DATA EXTRACTS Start Marker

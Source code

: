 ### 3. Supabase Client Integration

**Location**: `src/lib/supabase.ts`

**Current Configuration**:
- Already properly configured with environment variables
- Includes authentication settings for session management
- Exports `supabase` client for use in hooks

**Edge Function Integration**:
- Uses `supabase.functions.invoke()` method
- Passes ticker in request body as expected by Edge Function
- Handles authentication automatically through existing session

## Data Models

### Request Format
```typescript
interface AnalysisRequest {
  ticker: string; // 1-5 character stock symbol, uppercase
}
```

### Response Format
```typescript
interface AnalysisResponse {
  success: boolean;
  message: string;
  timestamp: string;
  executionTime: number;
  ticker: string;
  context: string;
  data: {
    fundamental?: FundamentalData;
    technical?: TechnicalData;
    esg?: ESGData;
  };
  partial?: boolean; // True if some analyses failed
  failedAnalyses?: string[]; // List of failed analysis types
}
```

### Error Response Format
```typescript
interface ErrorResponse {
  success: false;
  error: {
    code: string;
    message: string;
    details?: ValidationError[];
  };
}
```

DATA EXTRACTS End Marker
DATA EXTRACTS Start Marker

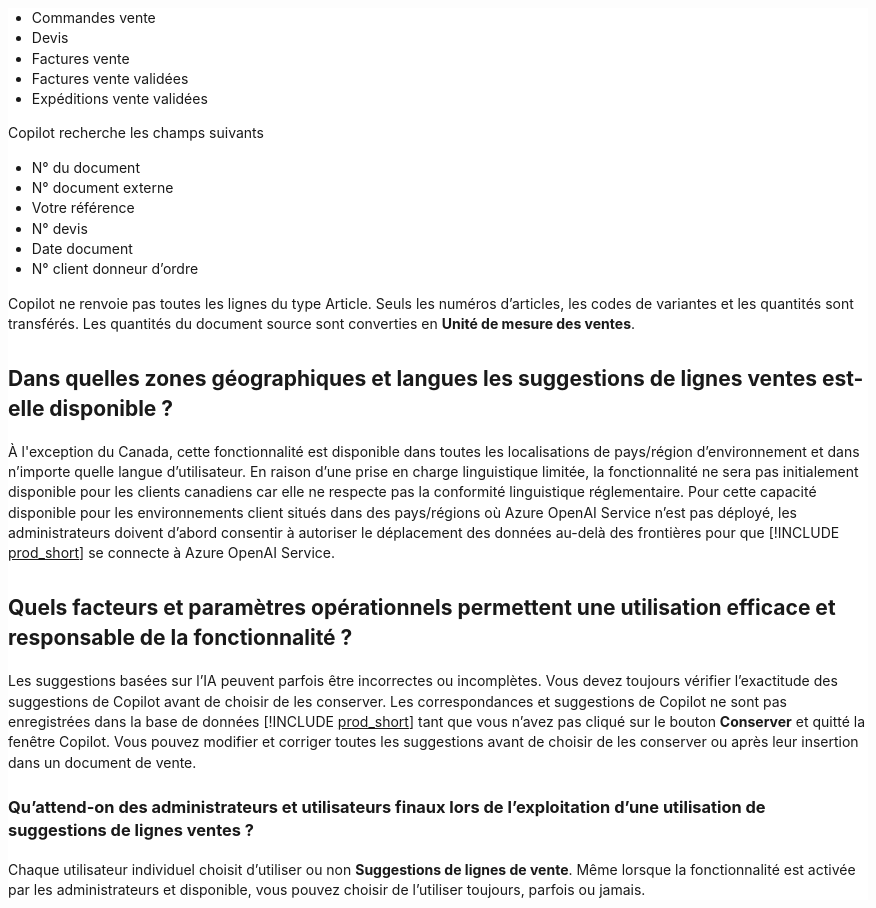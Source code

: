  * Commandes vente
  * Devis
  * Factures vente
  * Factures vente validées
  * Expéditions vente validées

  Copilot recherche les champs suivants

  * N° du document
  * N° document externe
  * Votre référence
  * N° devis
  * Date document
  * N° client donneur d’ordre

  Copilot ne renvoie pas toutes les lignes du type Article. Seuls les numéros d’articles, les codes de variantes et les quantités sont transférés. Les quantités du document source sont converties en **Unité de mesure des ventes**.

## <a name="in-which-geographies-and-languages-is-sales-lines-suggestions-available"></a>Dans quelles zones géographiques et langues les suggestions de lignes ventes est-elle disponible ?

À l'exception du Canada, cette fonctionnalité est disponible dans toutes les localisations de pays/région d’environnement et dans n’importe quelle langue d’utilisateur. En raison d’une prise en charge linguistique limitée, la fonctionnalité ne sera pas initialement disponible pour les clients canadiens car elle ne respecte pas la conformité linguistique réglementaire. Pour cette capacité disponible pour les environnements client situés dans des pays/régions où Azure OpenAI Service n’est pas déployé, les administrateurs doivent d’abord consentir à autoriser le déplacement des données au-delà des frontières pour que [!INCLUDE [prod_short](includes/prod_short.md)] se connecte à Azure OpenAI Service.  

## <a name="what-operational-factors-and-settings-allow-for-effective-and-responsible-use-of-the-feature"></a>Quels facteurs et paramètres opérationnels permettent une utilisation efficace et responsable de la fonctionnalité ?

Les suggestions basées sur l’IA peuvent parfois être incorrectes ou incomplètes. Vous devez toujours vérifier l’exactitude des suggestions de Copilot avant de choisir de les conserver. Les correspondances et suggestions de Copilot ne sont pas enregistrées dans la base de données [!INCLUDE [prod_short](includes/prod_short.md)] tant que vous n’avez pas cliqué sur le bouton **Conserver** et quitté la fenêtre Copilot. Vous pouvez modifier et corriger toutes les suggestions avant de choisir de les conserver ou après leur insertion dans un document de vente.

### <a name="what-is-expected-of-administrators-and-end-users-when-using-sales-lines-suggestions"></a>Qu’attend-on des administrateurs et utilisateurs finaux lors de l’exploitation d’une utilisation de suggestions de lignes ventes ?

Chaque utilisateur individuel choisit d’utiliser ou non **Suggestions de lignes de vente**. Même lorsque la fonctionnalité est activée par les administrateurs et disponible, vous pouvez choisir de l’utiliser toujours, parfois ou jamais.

DATA EXTRACTS End Marker

EXERCISE REQUIREMENTS — From the records above, show each line that contains the word "vous".

ANSWER BELOW —
Les suggestions basées sur l’IA peuvent parfois être incorrectes ou incomplètes. Vous devez toujours vérifier l’exactitude des suggestions de Copilot avant de choisir de les conserver. Les correspondances et suggestions de Copilot ne sont pas enregistrées dans la base de données [!INCLUDE [prod_short](includes/prod_short.md)] tant que vous n’avez pas cliqué sur le bouton **Conserver** et quitté la fenêtre Copilot. Vous pouvez modifier et corriger toutes les suggestions avant de choisir de les conserver ou après leur insertion dans un document de vente.
Chaque utilisateur individuel choisit d’utiliser ou non **Suggestions de lignes de vente**. Même lorsque la fonctionnalité est activée par les administrateurs et disponible, vous pouvez choisir de l’utiliser toujours, parfois ou jamais.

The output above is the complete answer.